Dataset entries:

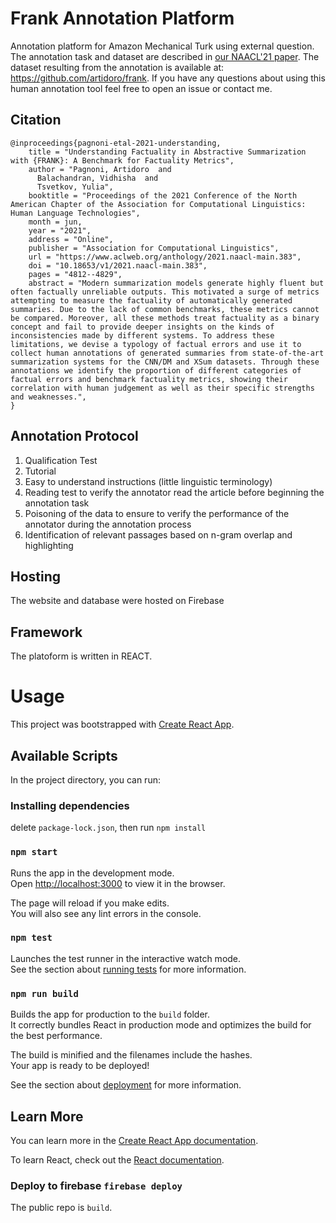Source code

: # Frank Annotation Platform
Annotation platform for Amazon Mechanical Turk using external question. 
The annotation task and dataset are described in [our NAACL'21 paper](https://www.aclweb.org/anthology/2021.naacl-main.383/). The dataset resulting from the annotation is available at: https://github.com/artidoro/frank. If you have any questions about using this human annotation tool feel free to open an issue or contact me.

## Citation
```
@inproceedings{pagnoni-etal-2021-understanding,
    title = "Understanding Factuality in Abstractive Summarization with {FRANK}: A Benchmark for Factuality Metrics",
    author = "Pagnoni, Artidoro  and
      Balachandran, Vidhisha  and
      Tsvetkov, Yulia",
    booktitle = "Proceedings of the 2021 Conference of the North American Chapter of the Association for Computational Linguistics: Human Language Technologies",
    month = jun,
    year = "2021",
    address = "Online",
    publisher = "Association for Computational Linguistics",
    url = "https://www.aclweb.org/anthology/2021.naacl-main.383",
    doi = "10.18653/v1/2021.naacl-main.383",
    pages = "4812--4829",
    abstract = "Modern summarization models generate highly fluent but often factually unreliable outputs. This motivated a surge of metrics attempting to measure the factuality of automatically generated summaries. Due to the lack of common benchmarks, these metrics cannot be compared. Moreover, all these methods treat factuality as a binary concept and fail to provide deeper insights on the kinds of inconsistencies made by different systems. To address these limitations, we devise a typology of factual errors and use it to collect human annotations of generated summaries from state-of-the-art summarization systems for the CNN/DM and XSum datasets. Through these annotations we identify the proportion of different categories of factual errors and benchmark factuality metrics, showing their correlation with human judgement as well as their specific strengths and weaknesses.",
}

```

## Annotation Protocol
1. Qualification Test
2. Tutorial
3. Easy to understand instructions (little linguistic terminology)
4. Reading test to verify the annotator read the article before beginning the annotation task
5. Poisoning of the data to ensure to verify the performance of the annotator during the annotation process
6. Identification of relevant passages based on n-gram overlap and highlighting


## Hosting
The website and database were hosted on Firebase

## Framework
The platoform is written in REACT.


# Usage
This project was bootstrapped with [Create React App](https://github.com/facebook/create-react-app).

## Available Scripts

In the project directory, you can run:

### Installing dependencies
delete `package-lock.json`, then run `npm install`


### `npm start`

Runs the app in the development mode.<br />
Open [http://localhost:3000](http://localhost:3000) to view it in the browser.

The page will reload if you make edits.<br />
You will also see any lint errors in the console.

### `npm test`

Launches the test runner in the interactive watch mode.<br />
See the section about [running tests](https://facebook.github.io/create-react-app/docs/running-tests) for more information.

### `npm run build`

Builds the app for production to the `build` folder.<br />
It correctly bundles React in production mode and optimizes the build for the best performance.

The build is minified and the filenames include the hashes.<br />
Your app is ready to be deployed!

See the section about [deployment](https://facebook.github.io/create-react-app/docs/deployment) for more information.

## Learn More

You can learn more in the [Create React App documentation](https://facebook.github.io/create-react-app/docs/getting-started).

To learn React, check out the [React documentation](https://reactjs.org/).

### Deploy to firebase `firebase deploy`

The public repo is `build`.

▸ **WHAT IS NEEDED**: Pull out all lines in the data above that include "verify".

▸ **TASK RESULT**:
4. Reading test to verify the annotator read the article before beginning the annotation task
5. Poisoning of the data to ensure to verify the performance of the annotator during the annotation process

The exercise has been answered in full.